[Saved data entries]

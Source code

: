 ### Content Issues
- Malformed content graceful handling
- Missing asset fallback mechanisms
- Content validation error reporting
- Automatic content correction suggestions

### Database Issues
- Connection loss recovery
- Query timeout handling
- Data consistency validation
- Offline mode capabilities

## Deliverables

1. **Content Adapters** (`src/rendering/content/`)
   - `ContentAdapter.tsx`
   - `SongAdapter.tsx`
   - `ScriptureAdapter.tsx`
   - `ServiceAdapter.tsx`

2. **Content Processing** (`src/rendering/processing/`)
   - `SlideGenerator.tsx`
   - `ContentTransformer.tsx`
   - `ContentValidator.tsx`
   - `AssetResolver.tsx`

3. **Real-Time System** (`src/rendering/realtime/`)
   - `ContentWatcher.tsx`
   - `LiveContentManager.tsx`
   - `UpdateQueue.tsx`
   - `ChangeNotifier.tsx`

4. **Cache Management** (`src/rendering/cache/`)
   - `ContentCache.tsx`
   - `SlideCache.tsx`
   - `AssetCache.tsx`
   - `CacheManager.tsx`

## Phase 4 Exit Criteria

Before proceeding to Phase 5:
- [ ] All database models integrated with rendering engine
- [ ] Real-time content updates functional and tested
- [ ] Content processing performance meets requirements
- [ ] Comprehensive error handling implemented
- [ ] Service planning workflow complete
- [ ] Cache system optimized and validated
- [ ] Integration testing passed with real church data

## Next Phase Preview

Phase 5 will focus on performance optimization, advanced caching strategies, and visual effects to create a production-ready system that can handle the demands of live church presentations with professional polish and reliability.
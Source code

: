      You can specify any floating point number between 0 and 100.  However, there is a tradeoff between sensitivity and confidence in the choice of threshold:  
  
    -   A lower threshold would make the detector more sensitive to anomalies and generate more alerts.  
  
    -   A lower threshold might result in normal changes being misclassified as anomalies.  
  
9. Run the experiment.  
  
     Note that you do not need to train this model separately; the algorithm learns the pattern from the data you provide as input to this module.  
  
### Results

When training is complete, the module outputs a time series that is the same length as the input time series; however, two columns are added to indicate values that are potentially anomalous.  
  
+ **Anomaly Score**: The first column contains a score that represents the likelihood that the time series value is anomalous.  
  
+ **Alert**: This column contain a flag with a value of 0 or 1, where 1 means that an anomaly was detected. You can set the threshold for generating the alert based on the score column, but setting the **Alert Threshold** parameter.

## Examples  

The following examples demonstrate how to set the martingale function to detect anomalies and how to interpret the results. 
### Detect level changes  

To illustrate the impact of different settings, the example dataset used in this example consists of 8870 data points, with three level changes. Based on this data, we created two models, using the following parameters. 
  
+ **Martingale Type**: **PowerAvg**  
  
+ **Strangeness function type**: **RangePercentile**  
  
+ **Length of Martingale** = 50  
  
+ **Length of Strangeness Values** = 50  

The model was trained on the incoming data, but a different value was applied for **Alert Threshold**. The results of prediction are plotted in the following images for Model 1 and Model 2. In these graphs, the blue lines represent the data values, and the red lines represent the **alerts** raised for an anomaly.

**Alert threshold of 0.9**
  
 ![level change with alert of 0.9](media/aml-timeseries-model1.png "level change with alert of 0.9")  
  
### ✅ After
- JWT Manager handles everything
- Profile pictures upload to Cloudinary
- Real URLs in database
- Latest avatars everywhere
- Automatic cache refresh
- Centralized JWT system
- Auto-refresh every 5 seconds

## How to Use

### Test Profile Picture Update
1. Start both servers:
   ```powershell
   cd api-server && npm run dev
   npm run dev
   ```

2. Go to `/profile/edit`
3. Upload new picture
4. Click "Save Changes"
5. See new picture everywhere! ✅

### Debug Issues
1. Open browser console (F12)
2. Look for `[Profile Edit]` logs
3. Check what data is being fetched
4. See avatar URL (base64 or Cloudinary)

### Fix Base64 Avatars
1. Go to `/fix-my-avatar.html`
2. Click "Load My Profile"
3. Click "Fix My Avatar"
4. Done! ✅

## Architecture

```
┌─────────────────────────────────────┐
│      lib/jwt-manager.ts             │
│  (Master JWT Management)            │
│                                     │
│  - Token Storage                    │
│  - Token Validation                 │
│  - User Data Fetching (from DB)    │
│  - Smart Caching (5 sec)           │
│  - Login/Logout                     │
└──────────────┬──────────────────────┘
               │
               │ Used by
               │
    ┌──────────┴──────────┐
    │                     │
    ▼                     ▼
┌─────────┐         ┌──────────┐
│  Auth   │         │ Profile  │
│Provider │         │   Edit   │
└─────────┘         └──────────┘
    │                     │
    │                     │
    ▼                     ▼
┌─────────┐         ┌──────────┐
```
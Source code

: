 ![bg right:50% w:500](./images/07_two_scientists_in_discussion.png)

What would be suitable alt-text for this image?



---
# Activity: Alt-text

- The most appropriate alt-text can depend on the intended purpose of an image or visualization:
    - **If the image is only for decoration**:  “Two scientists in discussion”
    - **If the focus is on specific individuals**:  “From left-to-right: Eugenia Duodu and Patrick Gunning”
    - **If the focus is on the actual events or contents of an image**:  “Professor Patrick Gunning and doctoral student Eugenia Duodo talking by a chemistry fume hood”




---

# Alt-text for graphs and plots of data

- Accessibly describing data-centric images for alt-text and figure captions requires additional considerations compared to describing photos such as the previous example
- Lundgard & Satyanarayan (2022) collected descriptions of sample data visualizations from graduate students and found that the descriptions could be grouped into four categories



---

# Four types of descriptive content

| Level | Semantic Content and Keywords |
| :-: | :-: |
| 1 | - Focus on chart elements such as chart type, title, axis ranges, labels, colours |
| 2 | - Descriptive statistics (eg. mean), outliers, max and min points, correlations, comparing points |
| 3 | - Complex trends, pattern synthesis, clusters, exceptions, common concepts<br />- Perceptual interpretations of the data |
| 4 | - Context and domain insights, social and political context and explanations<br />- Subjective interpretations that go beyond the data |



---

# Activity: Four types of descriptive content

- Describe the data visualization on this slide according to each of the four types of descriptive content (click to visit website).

ASSIGNED TASK: From the data above, return every line from the line that has "## Examples" up to and including the line that has "function type**: **RangePercentile**", exactly.

SOLUTION FOR THIS EXERCISE:
## Examples  

The following examples demonstrate how to set the martingale function to detect anomalies and how to interpret the results. 
### Detect level changes  

To illustrate the impact of different settings, the example dataset used in this example consists of 8870 data points, with three level changes. Based on this data, we created two models, using the following parameters. 
  
+ **Martingale Type**: **PowerAvg**  
  
+ **Strangeness function type**: **RangePercentile**  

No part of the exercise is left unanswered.